Marine ice sheets are complex systems with a highly non-linear behavior. There remains a large uncertainty about how various physical processes such as the basal friction and the subglacial hydrology affect the dynamics of the grounding line (GL). One possibility to better understand their mechanical behavior consists in adopting a boundary-layer analysis close to the GL. Specifically, one can derive a so-called flux condition, which is an analytical expression for the amount of ice that flows through this GL per unit time. In turn, this flux condition can provide useful information about the grounding-line dynamics, including the presence of hysteresis (Schoof, 2007b).
Several studies have introduced hybrid friction laws to model friction between the grounded part of the ice sheet and the bedrock (Schoof, 2005, Gagliardini et al., 2007). These friction laws behave as power-law friction laws far from the GL and plastically closer to it. Recent experiments have shown that these models are more realistic than the usual power-law friction (Zoet and Iverson, 2020). In parallel, sophisticated models for the subglacial hydrology have been developed (Bueler and van Pelt, 2015).

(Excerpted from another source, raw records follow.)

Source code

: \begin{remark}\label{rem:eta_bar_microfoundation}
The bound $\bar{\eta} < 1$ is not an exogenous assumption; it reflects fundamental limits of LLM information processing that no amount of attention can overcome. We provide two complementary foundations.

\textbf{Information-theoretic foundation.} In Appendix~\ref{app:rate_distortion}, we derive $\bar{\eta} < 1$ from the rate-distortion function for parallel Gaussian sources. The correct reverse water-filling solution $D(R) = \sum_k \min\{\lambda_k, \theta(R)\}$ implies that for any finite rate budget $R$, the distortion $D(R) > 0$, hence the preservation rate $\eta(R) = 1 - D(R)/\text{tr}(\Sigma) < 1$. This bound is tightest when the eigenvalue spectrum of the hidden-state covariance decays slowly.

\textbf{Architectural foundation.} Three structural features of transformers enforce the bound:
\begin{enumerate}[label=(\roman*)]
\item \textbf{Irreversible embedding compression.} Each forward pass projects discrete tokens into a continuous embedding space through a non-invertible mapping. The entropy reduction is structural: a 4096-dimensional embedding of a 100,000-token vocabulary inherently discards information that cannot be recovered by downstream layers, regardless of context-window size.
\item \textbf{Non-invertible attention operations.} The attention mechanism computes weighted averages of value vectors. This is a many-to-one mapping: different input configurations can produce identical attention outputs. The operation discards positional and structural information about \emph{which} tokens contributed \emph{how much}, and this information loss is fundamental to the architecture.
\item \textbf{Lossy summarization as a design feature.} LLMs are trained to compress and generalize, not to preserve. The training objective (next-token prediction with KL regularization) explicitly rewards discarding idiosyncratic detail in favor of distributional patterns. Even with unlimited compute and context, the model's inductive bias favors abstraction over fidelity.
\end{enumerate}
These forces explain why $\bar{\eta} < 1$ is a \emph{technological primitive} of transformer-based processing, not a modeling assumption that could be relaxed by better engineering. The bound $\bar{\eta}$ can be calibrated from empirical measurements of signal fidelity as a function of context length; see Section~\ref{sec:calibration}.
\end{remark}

In this presentation, we show that the flux conditions previously derived for the Weertman friction law (Schoof, 2007a) and the Coulomb friction law (Tsai et al., 2015) can be extended to a flux condition for the general Budd friction law, with two different simple effective-pressure models for the subglacial hydrology. Using asymptotic developments, we provide a justification for the existence and uniqueness of a solution to the boundary-layer problem. Finally, we generalize our results to hybrid friction laws, based on a parametrization of the flux condition.